EXERCISE GOAL: Scan the records below and copy every line that contains the string "https".

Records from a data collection
+++

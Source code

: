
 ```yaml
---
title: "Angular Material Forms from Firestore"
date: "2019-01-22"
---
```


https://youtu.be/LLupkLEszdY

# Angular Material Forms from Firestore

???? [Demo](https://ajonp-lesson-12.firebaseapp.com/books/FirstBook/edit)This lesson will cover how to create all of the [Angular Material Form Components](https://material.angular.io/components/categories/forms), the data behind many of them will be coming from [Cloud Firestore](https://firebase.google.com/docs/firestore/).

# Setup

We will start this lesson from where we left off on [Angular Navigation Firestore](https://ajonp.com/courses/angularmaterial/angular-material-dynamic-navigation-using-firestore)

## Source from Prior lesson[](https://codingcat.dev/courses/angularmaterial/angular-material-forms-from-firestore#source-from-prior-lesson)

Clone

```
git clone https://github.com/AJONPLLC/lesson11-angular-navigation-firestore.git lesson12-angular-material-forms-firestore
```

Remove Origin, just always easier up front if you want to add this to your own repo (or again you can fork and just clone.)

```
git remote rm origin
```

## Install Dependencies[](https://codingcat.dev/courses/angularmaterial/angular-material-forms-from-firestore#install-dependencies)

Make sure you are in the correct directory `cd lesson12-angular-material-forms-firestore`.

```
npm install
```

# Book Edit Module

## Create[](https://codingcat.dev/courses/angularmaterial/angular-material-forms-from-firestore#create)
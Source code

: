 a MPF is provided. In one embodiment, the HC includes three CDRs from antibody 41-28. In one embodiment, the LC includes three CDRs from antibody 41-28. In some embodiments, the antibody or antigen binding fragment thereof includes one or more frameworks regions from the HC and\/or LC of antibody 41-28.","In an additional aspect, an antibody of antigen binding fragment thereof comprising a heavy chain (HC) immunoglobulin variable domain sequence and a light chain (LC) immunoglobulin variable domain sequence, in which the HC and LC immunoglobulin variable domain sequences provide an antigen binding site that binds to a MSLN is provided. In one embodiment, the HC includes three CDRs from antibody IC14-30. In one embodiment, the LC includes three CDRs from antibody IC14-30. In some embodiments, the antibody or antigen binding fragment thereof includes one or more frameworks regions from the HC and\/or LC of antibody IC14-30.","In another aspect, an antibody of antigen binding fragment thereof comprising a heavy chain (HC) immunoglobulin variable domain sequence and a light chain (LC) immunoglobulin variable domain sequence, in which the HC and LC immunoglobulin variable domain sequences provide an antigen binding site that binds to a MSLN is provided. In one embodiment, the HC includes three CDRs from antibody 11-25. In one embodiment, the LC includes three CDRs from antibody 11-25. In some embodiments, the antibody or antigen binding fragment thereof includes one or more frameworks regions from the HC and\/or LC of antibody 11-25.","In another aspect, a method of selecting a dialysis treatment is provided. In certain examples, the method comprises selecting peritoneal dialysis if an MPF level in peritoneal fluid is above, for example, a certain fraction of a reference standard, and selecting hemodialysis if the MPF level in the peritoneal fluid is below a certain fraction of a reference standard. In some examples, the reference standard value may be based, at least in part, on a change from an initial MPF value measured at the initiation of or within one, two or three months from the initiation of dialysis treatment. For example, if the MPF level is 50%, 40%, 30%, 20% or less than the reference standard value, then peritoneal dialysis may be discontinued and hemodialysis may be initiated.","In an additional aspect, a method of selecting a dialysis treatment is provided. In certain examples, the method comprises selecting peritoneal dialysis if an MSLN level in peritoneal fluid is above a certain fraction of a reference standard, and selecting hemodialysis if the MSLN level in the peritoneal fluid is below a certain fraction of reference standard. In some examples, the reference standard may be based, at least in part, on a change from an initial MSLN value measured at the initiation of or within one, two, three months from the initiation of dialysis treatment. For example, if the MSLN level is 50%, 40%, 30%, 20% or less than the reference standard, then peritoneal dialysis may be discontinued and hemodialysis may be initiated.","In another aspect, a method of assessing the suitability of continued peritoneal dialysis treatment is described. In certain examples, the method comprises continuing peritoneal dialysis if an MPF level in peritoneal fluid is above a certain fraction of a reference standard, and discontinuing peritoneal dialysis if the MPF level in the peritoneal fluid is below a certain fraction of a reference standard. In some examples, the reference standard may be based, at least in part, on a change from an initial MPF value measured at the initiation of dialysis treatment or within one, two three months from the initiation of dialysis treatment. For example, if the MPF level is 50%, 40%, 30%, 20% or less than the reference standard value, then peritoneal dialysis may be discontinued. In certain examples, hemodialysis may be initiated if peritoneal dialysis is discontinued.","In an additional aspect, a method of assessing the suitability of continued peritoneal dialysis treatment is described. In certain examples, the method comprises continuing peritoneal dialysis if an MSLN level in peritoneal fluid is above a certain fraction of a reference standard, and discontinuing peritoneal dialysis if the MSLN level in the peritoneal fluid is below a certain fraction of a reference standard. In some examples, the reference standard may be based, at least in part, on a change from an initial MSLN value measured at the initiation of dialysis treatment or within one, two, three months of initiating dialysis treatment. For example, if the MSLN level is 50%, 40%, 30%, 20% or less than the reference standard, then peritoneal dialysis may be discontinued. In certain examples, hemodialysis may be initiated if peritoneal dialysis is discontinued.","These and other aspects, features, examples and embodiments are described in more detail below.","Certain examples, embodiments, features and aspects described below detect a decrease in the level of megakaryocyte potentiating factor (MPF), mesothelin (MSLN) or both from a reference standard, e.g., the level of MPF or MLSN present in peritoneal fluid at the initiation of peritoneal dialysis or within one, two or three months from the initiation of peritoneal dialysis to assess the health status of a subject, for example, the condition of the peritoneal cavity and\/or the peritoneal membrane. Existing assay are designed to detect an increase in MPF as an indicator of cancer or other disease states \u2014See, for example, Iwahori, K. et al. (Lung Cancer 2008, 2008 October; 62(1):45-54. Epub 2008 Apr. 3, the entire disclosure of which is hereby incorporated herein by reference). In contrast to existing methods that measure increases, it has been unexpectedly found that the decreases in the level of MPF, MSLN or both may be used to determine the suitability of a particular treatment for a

+++

RESULT FOR THIS EXERCISE:
https://youtu.be/LLupkLEszdY
???? [Demo](https://ajonp-lesson-12.firebaseapp.com/books/FirstBook/edit)This lesson will cover how to create all of the [Angular Material Form Components](https://material.angular.io/components/categories/forms), the data behind many of them will be coming from [Cloud Firestore](https://firebase.google.com/docs/firestore/).
We will start this lesson from where we left off on [Angular Navigation Firestore](https://ajonp.com/courses/angularmaterial/angular-material-dynamic-navigation-using-firestore)
## Source from Prior lesson[](https://codingcat.dev/courses/angularmaterial/angular-material-forms-from-firestore#source-from-prior-lesson)
git clone https://github.com/AJONPLLC/lesson11-angular-navigation-firestore.git lesson12-angular-material-forms-firestore
## Install Dependencies[](https://codingcat.dev/courses/angularmaterial/angular-material-forms-from-firestore#install-dependencies)
## Create[](https://codingcat.dev/courses/angularmaterial/angular-material-forms-from-firestore#create)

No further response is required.